En nous engageant dans le détroit, nous contactons à la VHF la station de Tarifa qui contrôle le détroit. Les cargos (plus de 300 par jour quand même en moyenne…) doivent attendre l’aval des autorités pour s’engager. Celle-ci surveillent aussi les go fast et les embarcations de migrants…
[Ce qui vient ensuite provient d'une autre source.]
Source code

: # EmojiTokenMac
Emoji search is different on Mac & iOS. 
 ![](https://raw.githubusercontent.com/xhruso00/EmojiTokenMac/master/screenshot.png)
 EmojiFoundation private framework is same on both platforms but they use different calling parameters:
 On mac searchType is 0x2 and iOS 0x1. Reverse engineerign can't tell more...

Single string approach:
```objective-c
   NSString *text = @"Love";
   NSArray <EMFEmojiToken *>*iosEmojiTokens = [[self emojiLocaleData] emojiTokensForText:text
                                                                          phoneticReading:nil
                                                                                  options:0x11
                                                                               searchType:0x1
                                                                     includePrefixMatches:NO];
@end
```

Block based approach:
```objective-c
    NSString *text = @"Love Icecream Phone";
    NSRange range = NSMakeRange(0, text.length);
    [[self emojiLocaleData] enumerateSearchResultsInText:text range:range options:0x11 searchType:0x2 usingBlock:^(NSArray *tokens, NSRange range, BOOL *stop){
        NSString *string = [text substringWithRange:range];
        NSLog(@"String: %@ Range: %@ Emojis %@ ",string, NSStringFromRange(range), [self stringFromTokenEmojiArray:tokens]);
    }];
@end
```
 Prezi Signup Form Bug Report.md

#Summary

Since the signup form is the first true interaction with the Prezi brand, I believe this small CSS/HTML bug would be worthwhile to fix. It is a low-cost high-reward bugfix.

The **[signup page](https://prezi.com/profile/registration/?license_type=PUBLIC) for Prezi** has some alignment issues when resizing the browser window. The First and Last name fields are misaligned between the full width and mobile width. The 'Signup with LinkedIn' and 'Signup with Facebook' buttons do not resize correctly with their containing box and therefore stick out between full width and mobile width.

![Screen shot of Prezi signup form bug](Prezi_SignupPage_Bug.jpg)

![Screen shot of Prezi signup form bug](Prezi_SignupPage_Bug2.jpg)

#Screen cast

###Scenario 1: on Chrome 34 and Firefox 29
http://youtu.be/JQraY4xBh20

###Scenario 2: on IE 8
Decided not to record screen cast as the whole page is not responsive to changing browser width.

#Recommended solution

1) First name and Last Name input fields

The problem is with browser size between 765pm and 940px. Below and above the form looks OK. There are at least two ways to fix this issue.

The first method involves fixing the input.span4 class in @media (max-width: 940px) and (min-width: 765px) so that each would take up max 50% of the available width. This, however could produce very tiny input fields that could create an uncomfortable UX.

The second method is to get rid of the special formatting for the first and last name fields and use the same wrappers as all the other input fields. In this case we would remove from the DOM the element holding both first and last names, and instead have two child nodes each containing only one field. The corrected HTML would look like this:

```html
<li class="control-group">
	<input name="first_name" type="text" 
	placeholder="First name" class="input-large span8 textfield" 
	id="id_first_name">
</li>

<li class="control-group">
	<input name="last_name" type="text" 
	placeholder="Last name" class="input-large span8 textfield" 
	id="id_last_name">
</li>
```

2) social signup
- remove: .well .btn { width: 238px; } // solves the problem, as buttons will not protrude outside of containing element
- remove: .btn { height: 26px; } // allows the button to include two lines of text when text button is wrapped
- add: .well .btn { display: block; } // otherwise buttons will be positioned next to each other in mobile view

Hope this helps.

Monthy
A mesure que nous rentrons dans le détroit et que nous nous rapprochons de Tarifa, le vent, au portant, monte pour atteindre 18 nœuds, ce qui nous permet de couper rapidement le moteur. A Tarifa, c’est bien connu, il y a toujours du vent (petite pensée pour les windsurfers !). Il se dit que des vents de plus de 30 nœuds sont réputés souffler plus de 300 jours par an. Le bateau glisse bien mais le vent dans l'axe nous oblige à tirer des bords au grand largue: d'un côté, la côte espagnole et sa cote arasée par le vent avec quelques pâturages de moutons, de l'autre le courant contre qui augmente soudainement. Une bataille d'empannage s'engage dans ce couloir.


Une fois passé le phare de Tarifa, les choses sérieuses commencent. Si nous voulons rejoindre les côtes marocaines, il faudra bien se trouver un chemin entre les cargos pour traverser ce fameux rail. Brr…
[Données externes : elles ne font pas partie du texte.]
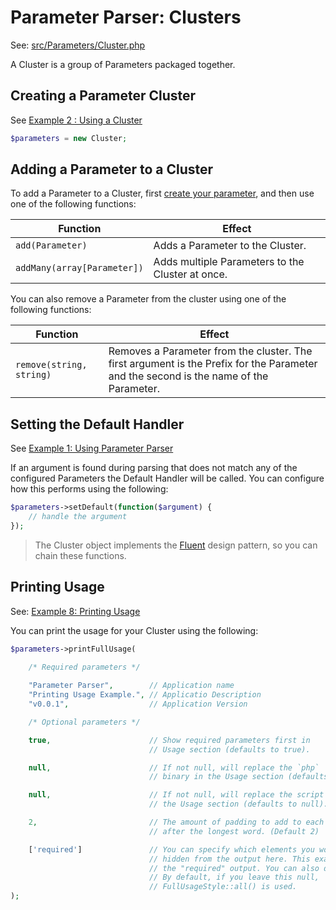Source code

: # Parameter Parser: Clusters

See: [src/Parameters/Cluster.php](../src/Parameters/Cluster.php)

A Cluster is a group of Parameters packaged together.

## Creating a Parameter Cluster

See [Example 2 : Using a Cluster](../examples/Example2.md)

```php
$parameters = new Cluster;
```

## Adding a Parameter to a Cluster

To add a Parameter to a Cluster, first [create your parameter](./Parameters.md), and then use one of the following functions:

|Function|Effect|
|---|---|
|`add(Parameter)`|Adds a Parameter to the Cluster.|
|`addMany(array[Parameter])`|Adds multiple Parameters to the Cluster at once.|


You can also remove a Parameter from the cluster using one of the following functions:

|Function|Effect|
|---|---|
|`remove(string, string)`|Removes a Parameter from the cluster. The first argument is the Prefix for the Parameter and the second is the name of the Parameter.|

## Setting the Default Handler

See [Example 1: Using Parameter Parser](../examples/Example1.md)

If an argument is found during parsing that does not match any of the configured Parameters the Default Handler will be called. You can configure how this performs using the following:

```php
$parameters->setDefault(function($argument) {
    // handle the argument
});
```

> The Cluster object implements the [Fluent](https://en.wikipedia.org/wiki/Fluent_interface) design pattern, so you can chain these functions.

## Printing Usage

See: [Example 8: Printing Usage](../examples/Example8.md)

You can print the usage for your Cluster using the following:

```php
$parameters->printFullUsage(
    
    /* Required parameters */

    "Parameter Parser",        // Application name
    "Printing Usage Example.", // Applicatio Description
    "v0.0.1",                  // Application Version

    /* Optional parameters */

    true,                      // Show required parameters first in 
                               // Usage section (defaults to true).

    null,                      // If not null, will replace the `php` 
                               // binary in the Usage section (defaults to null).

    null,                      // If not null, will replace the script name in 
                               // the Usage section (defaults to null).

    2,                         // The amount of padding to add to each column 
                               // after the longest word. (Default 2)    

    ['required']               // You can specify which elements you would like 
                               // hidden from the output here. This example hides 
                               // the "required" output. You can also define a custom one.
                               // By default, if you leave this null, 
                               // FullUsageStyle::all() is used.
);
```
(Nous sommes la bateau blanc sur la carte)


Le rail obliquant vers l'Ouest, notre cap au Sud-Ouest nous rapproche du rail. Un peu trop vite sûrement, ce qui ne plait pas au gros porte-conteneur Maersk qui nous voit arriver droit sur sa route. Le skipper du Toucan a pour habitude d’attendre le dernier moment pour empanner, ce qui nous vaut donc 4 bruyants klaxons de Maersk pour nous dire « poussez-vous si vous ne voulez pas finir en rondelles de saucissons ». Nous exécutons fissa et courtois, le laissons passer devant avant de couper quasi en angle droit le premier rail pour le franchir au plus vite. Nous voilà donc à l’écart des navires qui quittent la Méditerranée.
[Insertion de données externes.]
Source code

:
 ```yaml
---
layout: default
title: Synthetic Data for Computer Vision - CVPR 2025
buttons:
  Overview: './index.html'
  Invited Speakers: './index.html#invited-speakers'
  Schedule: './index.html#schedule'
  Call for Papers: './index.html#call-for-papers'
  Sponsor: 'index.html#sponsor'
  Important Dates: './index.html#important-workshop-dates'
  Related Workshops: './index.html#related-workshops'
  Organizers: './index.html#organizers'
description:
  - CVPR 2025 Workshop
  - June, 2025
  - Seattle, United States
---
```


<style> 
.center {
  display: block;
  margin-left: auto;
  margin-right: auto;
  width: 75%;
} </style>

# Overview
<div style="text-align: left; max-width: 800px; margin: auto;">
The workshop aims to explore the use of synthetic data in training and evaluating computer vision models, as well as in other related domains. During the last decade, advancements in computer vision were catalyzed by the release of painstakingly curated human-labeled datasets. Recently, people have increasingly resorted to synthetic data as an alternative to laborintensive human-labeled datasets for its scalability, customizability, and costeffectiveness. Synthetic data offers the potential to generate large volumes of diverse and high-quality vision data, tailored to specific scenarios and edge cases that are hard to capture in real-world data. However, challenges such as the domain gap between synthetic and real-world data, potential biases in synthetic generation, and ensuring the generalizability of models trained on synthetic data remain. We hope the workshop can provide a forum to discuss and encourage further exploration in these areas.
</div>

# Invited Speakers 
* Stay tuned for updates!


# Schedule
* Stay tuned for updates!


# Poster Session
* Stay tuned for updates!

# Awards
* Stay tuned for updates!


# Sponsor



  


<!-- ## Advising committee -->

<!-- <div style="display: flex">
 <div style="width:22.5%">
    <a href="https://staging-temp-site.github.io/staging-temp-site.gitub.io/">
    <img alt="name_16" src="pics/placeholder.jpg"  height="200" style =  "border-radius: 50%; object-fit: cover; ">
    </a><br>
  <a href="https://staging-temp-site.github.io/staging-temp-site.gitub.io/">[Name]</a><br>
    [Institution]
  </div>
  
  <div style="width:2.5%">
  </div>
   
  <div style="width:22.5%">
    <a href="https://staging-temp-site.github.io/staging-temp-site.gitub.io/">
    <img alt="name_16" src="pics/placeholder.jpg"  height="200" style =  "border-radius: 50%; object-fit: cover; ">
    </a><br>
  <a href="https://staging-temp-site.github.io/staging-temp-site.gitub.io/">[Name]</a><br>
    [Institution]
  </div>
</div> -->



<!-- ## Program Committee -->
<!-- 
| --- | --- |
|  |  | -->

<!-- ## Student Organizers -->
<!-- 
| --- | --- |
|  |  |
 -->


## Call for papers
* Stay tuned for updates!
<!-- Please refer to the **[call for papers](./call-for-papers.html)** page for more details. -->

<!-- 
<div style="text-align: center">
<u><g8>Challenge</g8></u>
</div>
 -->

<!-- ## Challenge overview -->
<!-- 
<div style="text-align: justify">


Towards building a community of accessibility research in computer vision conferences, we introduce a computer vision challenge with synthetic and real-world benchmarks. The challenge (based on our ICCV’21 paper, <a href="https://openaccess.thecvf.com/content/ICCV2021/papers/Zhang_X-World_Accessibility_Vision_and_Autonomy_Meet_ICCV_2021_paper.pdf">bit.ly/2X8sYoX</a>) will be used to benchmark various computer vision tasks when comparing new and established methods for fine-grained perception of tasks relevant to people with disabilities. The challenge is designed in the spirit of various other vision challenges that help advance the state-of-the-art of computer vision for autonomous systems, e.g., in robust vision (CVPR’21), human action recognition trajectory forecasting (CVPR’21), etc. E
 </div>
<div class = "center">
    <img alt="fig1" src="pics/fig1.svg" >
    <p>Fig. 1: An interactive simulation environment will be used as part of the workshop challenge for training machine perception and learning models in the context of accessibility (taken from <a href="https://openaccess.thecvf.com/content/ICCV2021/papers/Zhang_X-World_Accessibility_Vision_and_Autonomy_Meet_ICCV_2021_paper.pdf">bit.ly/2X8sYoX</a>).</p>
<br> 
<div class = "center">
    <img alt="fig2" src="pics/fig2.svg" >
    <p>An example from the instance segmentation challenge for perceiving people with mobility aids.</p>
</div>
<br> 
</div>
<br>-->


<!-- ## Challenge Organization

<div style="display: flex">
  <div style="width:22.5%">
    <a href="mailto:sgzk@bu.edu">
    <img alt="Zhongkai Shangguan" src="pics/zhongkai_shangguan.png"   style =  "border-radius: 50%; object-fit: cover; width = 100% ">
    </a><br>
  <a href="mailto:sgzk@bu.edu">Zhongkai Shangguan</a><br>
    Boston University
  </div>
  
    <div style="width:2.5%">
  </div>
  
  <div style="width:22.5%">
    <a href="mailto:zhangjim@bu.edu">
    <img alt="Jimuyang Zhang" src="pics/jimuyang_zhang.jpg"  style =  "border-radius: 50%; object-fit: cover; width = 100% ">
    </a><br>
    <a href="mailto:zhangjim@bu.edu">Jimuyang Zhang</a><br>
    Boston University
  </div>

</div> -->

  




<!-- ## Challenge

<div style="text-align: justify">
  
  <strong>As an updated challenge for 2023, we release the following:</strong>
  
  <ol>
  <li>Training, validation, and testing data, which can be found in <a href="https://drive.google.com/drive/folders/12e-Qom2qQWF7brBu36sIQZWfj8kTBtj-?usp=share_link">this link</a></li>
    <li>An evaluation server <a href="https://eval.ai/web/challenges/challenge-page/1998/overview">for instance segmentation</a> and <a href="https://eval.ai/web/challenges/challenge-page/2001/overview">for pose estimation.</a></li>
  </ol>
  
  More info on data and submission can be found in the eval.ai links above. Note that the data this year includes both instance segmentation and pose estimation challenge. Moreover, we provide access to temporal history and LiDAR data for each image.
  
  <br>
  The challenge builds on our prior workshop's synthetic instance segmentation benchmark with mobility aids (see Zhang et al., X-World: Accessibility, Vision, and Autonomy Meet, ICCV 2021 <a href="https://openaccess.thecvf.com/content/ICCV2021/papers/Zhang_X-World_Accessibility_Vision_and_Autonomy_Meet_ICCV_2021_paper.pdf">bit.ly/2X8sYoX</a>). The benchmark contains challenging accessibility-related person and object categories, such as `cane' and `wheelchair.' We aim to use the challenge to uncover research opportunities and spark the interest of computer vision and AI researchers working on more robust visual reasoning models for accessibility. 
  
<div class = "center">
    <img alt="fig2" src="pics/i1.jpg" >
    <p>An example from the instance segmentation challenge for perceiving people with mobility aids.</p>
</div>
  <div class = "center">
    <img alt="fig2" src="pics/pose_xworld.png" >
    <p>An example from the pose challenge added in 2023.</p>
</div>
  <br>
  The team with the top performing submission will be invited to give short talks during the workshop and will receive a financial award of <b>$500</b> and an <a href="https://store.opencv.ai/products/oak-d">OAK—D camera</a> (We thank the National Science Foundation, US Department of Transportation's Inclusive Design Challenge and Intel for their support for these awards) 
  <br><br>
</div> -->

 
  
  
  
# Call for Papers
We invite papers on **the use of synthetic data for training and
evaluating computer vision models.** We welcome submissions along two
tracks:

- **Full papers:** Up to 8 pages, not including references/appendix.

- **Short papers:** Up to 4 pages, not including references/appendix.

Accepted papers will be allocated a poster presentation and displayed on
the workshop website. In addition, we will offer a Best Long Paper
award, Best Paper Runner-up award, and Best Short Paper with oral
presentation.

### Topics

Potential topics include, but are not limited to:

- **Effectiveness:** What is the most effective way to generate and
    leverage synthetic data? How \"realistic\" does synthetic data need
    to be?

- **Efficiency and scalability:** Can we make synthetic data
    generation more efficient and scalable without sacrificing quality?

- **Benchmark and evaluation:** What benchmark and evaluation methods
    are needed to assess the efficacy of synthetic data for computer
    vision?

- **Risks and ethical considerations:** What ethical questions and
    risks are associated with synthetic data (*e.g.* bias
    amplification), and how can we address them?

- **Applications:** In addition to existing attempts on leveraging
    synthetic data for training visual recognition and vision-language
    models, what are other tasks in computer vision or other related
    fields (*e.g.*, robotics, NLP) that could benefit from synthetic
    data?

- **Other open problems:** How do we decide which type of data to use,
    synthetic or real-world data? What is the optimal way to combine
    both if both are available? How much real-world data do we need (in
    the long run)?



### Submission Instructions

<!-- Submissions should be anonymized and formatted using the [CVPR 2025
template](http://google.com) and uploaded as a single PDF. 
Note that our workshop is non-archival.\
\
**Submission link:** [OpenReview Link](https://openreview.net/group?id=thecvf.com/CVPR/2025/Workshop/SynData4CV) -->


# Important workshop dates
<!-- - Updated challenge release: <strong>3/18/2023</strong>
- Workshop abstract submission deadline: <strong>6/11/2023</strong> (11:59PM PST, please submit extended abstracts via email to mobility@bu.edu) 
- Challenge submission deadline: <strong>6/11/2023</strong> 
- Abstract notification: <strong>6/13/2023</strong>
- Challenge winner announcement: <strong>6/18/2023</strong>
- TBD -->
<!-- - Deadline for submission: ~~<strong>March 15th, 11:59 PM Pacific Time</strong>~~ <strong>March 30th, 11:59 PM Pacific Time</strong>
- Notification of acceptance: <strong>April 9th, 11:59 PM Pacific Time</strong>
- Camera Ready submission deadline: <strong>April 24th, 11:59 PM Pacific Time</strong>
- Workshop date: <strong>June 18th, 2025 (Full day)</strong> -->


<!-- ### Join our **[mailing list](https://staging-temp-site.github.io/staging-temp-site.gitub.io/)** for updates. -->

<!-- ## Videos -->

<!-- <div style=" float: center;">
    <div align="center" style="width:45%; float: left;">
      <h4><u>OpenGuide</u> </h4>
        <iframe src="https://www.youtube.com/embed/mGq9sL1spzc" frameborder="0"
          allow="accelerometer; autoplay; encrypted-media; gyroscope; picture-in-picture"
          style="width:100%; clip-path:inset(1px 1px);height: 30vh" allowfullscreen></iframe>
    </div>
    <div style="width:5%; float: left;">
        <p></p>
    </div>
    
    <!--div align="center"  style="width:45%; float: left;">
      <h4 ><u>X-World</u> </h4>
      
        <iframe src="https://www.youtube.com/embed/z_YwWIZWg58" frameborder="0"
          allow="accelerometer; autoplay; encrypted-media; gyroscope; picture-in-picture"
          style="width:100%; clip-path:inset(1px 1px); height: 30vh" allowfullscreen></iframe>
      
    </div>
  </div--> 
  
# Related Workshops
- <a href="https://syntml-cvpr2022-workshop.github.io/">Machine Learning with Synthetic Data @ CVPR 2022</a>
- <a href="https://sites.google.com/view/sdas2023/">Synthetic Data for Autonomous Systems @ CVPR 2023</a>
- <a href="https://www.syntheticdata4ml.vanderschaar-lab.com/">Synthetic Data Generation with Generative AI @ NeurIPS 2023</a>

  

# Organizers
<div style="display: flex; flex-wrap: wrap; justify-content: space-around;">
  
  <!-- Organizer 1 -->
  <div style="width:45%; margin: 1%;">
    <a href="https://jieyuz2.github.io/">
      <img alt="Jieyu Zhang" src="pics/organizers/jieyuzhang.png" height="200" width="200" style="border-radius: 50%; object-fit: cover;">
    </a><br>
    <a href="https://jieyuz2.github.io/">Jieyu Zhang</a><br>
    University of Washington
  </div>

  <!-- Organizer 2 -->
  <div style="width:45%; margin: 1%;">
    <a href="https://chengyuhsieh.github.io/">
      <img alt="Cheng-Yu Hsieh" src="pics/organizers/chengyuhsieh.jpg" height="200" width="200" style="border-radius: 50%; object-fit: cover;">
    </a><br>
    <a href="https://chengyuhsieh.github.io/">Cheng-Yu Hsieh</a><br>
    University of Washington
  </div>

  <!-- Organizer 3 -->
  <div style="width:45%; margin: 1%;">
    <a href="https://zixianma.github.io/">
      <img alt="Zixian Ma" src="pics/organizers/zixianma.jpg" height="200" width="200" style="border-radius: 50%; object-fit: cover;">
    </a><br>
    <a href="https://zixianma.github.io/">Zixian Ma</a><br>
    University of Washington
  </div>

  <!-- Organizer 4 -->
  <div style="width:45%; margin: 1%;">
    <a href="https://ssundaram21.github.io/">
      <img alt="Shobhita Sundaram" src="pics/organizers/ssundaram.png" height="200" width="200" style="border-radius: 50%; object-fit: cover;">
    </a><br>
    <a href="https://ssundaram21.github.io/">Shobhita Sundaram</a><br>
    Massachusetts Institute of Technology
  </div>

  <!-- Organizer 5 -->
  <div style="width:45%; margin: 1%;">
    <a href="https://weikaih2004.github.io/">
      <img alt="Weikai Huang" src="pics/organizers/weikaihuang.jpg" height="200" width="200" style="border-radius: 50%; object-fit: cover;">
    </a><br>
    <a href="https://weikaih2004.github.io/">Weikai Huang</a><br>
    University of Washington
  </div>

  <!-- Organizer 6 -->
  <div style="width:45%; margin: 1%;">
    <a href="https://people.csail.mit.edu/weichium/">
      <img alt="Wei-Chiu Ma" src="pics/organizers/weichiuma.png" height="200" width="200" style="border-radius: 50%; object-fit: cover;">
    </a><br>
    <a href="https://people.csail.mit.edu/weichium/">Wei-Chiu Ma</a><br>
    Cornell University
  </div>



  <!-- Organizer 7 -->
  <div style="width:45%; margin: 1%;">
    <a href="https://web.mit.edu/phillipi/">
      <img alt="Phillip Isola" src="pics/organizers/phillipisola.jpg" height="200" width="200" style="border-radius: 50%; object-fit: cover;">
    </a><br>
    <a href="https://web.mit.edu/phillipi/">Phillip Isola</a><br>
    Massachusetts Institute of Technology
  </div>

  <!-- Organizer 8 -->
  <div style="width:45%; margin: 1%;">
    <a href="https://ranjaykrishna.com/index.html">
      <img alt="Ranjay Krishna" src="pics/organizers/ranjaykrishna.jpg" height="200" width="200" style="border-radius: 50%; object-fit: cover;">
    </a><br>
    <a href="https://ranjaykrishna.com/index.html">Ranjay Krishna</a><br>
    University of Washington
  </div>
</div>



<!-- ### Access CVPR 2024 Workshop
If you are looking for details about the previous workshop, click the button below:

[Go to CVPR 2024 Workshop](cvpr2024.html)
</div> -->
Mais il faut à présent négocier le rail des navires qui arrivent de l’Atlantique. On observe l’AIS (système permettant de recevoir la position des bateaux à proximité) pour tenter d’évaluer les navires qui devraient passer devant et ceux pour lesquels nous pourrions passer avant.



Après quelques dizaines de minute, nous voilà sortis du dernier rail et en approche de la grande baie de Tanger. Nous découvrons immédiatement les petites embarcations de pêche marocaines, parfois très basses sur l’eau, qu’il faut éviter au dernier moment….Toujours sympa !



L’après-midi est déjà bien avancée, le vent mollit un peu en sortie de détroit, mais cela ne devrait pas durer, l'alizé pointe son nez ! Nous contournons le cap Spartel, entamons progressivement la descente des côtes Marocaines sans trop nous en approcher. L'équipage de bonne humeur avale des pâtes carbonara à 9 noeuds sous spi avant le coucher du soleil puis nous nous préparons pour notre première nuit à bord dans l’Océan !


Finalement, ce détroit, c'était presque facile! Mais les conditions de réussite étaient réunies! Nous savourons de ne pas avoir rencontré les orques qui hantent maintenant tous les navigateurs de passage dans ces eaux. Gabrielle et Héloise peuvent retrouver un sommeil paisible!